Objectives: To determine whether a permanent pacemaker (PPM) in situ can enhance survival after transcatheter aortic valve implantation (TAVI), in a predominantly inoperable or high risk cohort.
Background: New conduction disturbances are the most frequent complication of TAVI, often necessitating PPM implantation before hospital discharge.
Methods: We performed an observational cohort analysis of the UK TAVI registry (2007-2015). Primary and secondary endpoints were 30-day post-discharge all-cause mortality and long-term survival, respectively.

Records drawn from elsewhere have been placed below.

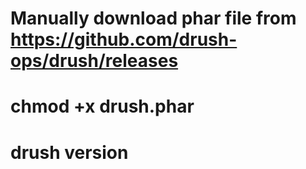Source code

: # Manually download phar file from https://github.com/drush-ops/drush/releases
# chmod +x drush.phar
# drush version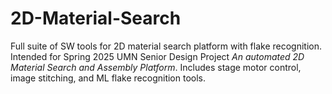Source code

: # 2D-Material-Search
Full suite of SW tools for 2D material search platform with flake recognition. Intended for Spring 2025 UMN Senior Design Project  *An automated 2D Material Search and Assembly Platform*. Includes stage motor control, image stitching, and ML flake recognition tools.
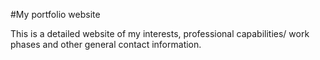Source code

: #My portfolio website
 
 This is a detailed website of my interests, professional capabilities/ work phases and other  general contact information.
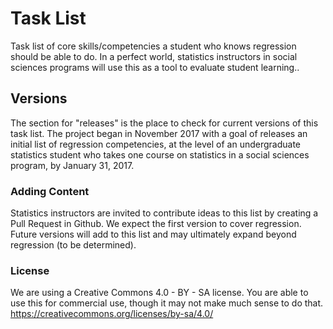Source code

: # Task List
Task list of core skills/competencies a student who knows regression should be able to do. In a perfect world, statistics instructors in social sciences programs will use this as a tool to evaluate student learning.. 

## Versions
The section for "releases" is the place to check for current versions of this task list. The project began in November 2017 with a goal of releases an initial list of regression competencies, at the level of an undergraduate statistics student who takes one course on statistics in a social sciences program, by January 31, 2017.

### Adding Content
Statistics instructors are invited to contribute ideas to this list by creating a Pull Request in Github. We expect the first version to cover regression. Future versions will add to this list and may ultimately expand beyond regression (to be determined). 

### License 
We are using a Creative Commons 4.0 - BY - SA license. You are able to use this for commercial use, though it may not make much sense to do that.
https://creativecommons.org/licenses/by-sa/4.0/
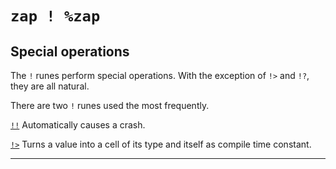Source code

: <div class="short">

`zap ! %zap`
============

Special operations
------------------

The `!` runes perform special operations. With the exception of `!>` and
`!?`, they are all natural.

There are two `!` runes used the most frequently.

</div>

[`!!`]() Automatically causes a crash.

[`!>`]() Turns a value into a cell of its type and itself as compile
time constant.

<hr></hr>

<kids></kids>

Results: Of 8,651 procedures, 6,815 complete datasets were analyzed. A PPM at hospital discharge, irrespective of when implantation occurred (PPM 1.68% [22/1309] vs. no PPM 1.47% [81/5506], odds ratio [OR] 1.14, 95% confidence interval [CI] 0.71-1.84; p = .58), or a PPM implanted peri- or post-TAVI only (PPM 1.44% [11/763] vs. no PPM 1.47% [81/5506], OR 0.98 [0.51-1.85]; p = .95) did not significantly reduce the primary endpoint. Patients with a PPM at discharge were older, male, had right bundle branch block at baseline, were more likely to have received a first-generation self-expandable prosthesis and had experienced more peri- and post-procedural complications including bailout valve-in-valve rescue, bleeding and acute kidney injury. A Cox proportional hazards model demonstrated significantly reduced long-term survival in all those with a PPM, irrespective of implantation timing (hazard ratio [HR] 1.14 [1.02-1.26]; p = .019) and those receiving a PPM only at the time of TAVI (HR 1.15 [1.02-1.31]; p = .032). The reasons underlying this observation warrant further investigation.
Conclusions: A PPM did not confer a survival advantage in the first 30 days after hospital discharge following TAVI.
Keywords: aortic stenosis; atrioventricular block; balloon expandable heart valve; left bundle branch block; right bundle branch block; self-expandable heart valve.